-- MATERIAL SUPPLIED follows --

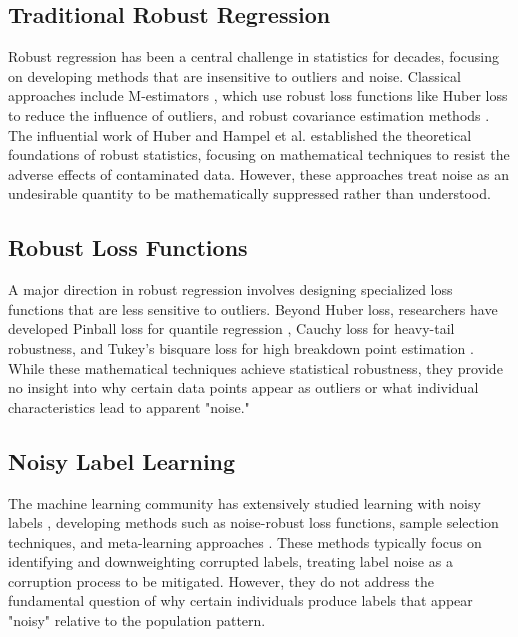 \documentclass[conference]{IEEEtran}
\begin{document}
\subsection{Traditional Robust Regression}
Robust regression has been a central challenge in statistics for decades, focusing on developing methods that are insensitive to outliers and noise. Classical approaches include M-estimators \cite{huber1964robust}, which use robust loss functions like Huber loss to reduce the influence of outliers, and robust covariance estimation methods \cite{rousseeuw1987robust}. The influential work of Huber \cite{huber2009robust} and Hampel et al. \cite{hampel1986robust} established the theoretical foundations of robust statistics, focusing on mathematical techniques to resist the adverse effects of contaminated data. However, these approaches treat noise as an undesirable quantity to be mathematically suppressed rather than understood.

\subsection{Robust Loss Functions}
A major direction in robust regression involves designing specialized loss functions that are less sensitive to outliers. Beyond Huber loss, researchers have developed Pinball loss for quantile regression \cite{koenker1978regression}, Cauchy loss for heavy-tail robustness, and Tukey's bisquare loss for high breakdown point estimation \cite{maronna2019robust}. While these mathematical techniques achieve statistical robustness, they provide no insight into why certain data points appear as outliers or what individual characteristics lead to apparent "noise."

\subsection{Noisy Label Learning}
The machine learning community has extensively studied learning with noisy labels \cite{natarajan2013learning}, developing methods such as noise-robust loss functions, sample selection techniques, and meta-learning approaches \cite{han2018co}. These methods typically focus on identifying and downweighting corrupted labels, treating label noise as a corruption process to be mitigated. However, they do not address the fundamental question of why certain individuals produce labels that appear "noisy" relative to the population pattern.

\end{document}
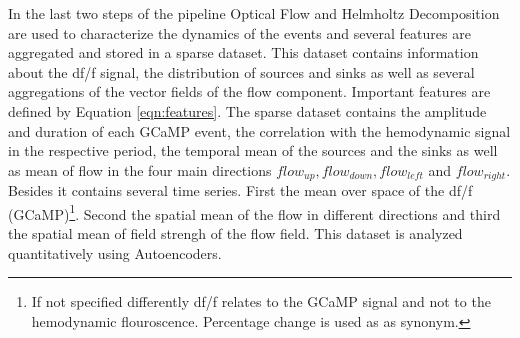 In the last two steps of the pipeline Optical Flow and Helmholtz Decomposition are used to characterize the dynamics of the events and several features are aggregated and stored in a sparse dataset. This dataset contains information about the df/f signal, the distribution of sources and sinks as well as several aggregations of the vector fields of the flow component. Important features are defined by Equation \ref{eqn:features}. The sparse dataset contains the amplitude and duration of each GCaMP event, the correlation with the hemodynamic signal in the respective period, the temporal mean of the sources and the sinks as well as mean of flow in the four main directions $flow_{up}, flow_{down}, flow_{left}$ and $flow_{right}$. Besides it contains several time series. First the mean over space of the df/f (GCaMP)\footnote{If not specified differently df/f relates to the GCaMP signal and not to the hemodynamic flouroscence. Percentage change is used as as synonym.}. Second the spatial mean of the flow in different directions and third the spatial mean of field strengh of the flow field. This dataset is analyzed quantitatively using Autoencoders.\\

-- MATERIAL SUPPLIED concluded --

PROMPT: Wherever the word "subsection" occurs in the data, copy that whole line.

ANSWER SPACE:
\subsection{Traditional Robust Regression}
\subsection{Robust Loss Functions}
\subsection{Noisy Label Learning}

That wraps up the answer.